Broad Green Pictures

The first time I was hospitalized for depression, I refused to let the nurses call my family. I was too ashamed of what was happening to me, primarily because there was no reason for it. My external life was fine, even easy. I had a stable, loving family and a job that paid well enough. I had no justification for the paralyzing emptiness, the sorrow, or the self-loathing that had come to dominate my life.

Adam Salky’s I Smile Back begins with Laney Brooks (Sarah Silverman) watching through a bathroom window as her husband and two children play basketball in the yard. Her house is lovely. Each member of her family seems healthy and happy, shouting encouragement to one another. But instead of joining them, Laney has locked herself away to do lines of cocaine off the back of her phone and languish in the tub. Everything about her face and body language exudes a kind of numb despair.
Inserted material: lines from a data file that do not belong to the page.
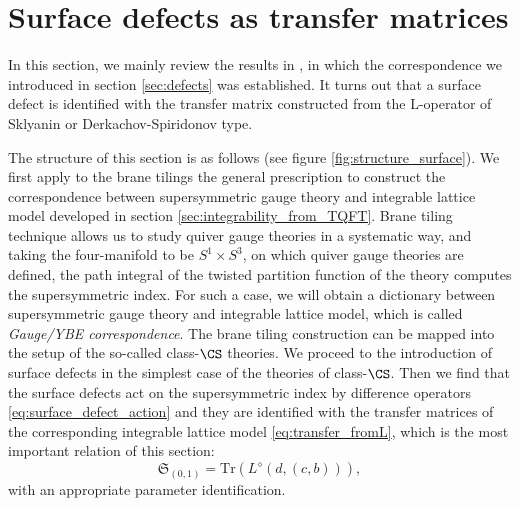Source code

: \begin{comment}
\documentclass[11pt]{article}  %
\usepackage{Common/toshi}

\end{comment}






\section{Surface defects as transfer matrices}
\label{sec:surface}


In this section, we mainly review the results in \cite{Maruyoshi:2016caf},
in which the correspondence we introduced in section \ref{sec:defects} was established.
It turns out that a surface defect is identified with the transfer matrix
constructed from the L-operator of Sklyanin or Derkachov-Spiridonov type.

The structure of this section is as follows (see figure \ref{fig:structure_surface}).
We first apply to the brane tilings the general prescription to construct
the correspondence between supersymmetric gauge theory
and integrable lattice model developed in section \ref{sec:integrability_from_TQFT}.
Brane tiling technique allows us to study quiver gauge theories in a systematic way,
and taking the four-manifold to be $S^{1}\times S^{3}$,
on which quiver gauge theories are defined, the path integral of the
twisted partition function of the theory computes the supersymmetric index.
For such a case, we will obtain a dictionary between supersymmetric gauge theory and
integrable lattice model, which is called \emph{Gauge/YBE correspondence}.
The brane tiling construction can be mapped into the setup of the so-called class-$\CS$ theories.
We proceed to the introduction of surface defects in the simplest case of the theories of class-$\CS$.
Then we find that the surface defects act on the supersymmetric index by
difference operators \eqref{eq:surface_defect_action} and they are identified with the transfer matrices
of the corresponding integrable lattice model \eqref{eq:transfer_fromL}, which is the most important
relation of this section:
\begin{equation}
  \mathfrak{S}_{(0,1)} = \mathrm{Tr}\left( L^{\diamond}(d, (c,b)) \right),
\end{equation}
with an appropriate parameter identification.



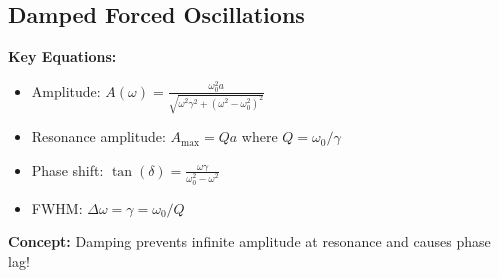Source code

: \documentclass[11pt]{report}
\begin{document}
\subsection{Damped Forced Oscillations}

\begin{keybox}
\textbf{Key Equations:}
\begin{itemize}
    \item Amplitude: $A(\omega) = \frac{\omega_0^2 a}{\sqrt{\omega^2\gamma^2 + (\omega^2 - \omega_0^2)^2}}$
    \item Resonance amplitude: $A_{\text{max}} = Qa$ where $Q = \omega_0/\gamma$
    \item Phase shift: $\tan(\delta) = \frac{\omega\gamma}{\omega_0^2 - \omega^2}$
    \item FWHM: $\Delta\omega = \gamma = \omega_0/Q$
\end{itemize}
\textbf{Concept:} Damping prevents infinite amplitude at resonance and causes phase lag!
\end{keybox}
\end{document}
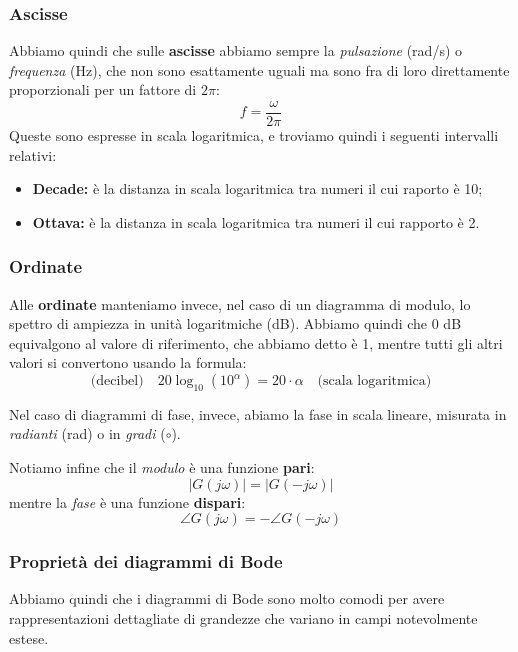 \documentclass[a4paper,11pt]{article}
\begin{document}
\subsubsection{Ascisse}
Abbiamo quindi che sulle \textbf{ascisse} abbiamo sempre la \textit{pulsazione} (rad/s) o \textit{frequenza} (Hz), che non sono esattamente uguali ma sono fra di loro direttamente proporzionali per un fattore di $2\pi$:
$$
f = \frac{\omega}{2\pi}
$$
Queste sono espresse in scala logaritmica, e troviamo quindi i seguenti intervalli relativi:
\begin{itemize}
	\item \textbf{Decade:} è la distanza in scala logaritmica tra numeri il cui raporto è 10;
	\item \textbf{Ottava:} è la distanza in scala logaritmica tra numeri il cui rapporto è 2.
\end{itemize}

\subsubsection{Ordinate}
Alle \textbf{ordinate} manteniamo invece, nel caso di un diagramma di modulo, lo spettro di ampiezza in unità logaritmiche (dB).
Abbiamo quindi che 0 dB equivalgono al valore di riferimento, che abbiamo detto è 1, mentre tutti gli altri valori si convertono usando la formula:
$$
\text{(decibel)} \quad 20 \log_{10}(10^\alpha) = 20 \cdot \alpha \quad \text{(scala logaritmica)}
$$

Nel caso di diagrammi di fase, invece, abiamo la fase in scala lineare, misurata in \textit{radianti} (rad) o in \textit{gradi} ($\circ$).

\par\medskip

Notiamo infine che il \textit{modulo} è una funzione \textbf{pari}:
$$
|G(j \omega)| = |G(-j \omega)|
$$
mentre la \textit{fase} è una funzione \textbf{dispari}:
$$
\angle G(j \omega) = - \angle G(-j \omega)
$$

\subsubsection{Proprietà dei diagrammi di Bode}
Abbiamo quindi che i diagrammi di Bode sono molto comodi per avere rappresentazioni dettagliate di grandezze che variano in campi notevolmente estese.
\end{document}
I know what that feels like, being the broken chain in your family. The combination of tenderness and terror as you turn away, lock the door. The sensation of watching them talk, hug, and love, wondering what fundamental part of you is missing that keeps you from joining them.

Later in the movie, Laney wanders lost through her own house, drunk and high on a combination of drugs. She’s not a hero or a victim, Aegus or Ariadne. She’s the minotaur in her labyrinth. She crawls, moaning, into the bedroom she shares with her husband, Bruce (Josh Charles), like a creature out of his nightmares.

Not that Laney is truly a monster. It’s just that she wants to be one, or at least, a part of her does. She’s continually pushing herself past any kind of polite society or acceptable way of living. Deep down, maybe we all just want to destroy whatever frightens us.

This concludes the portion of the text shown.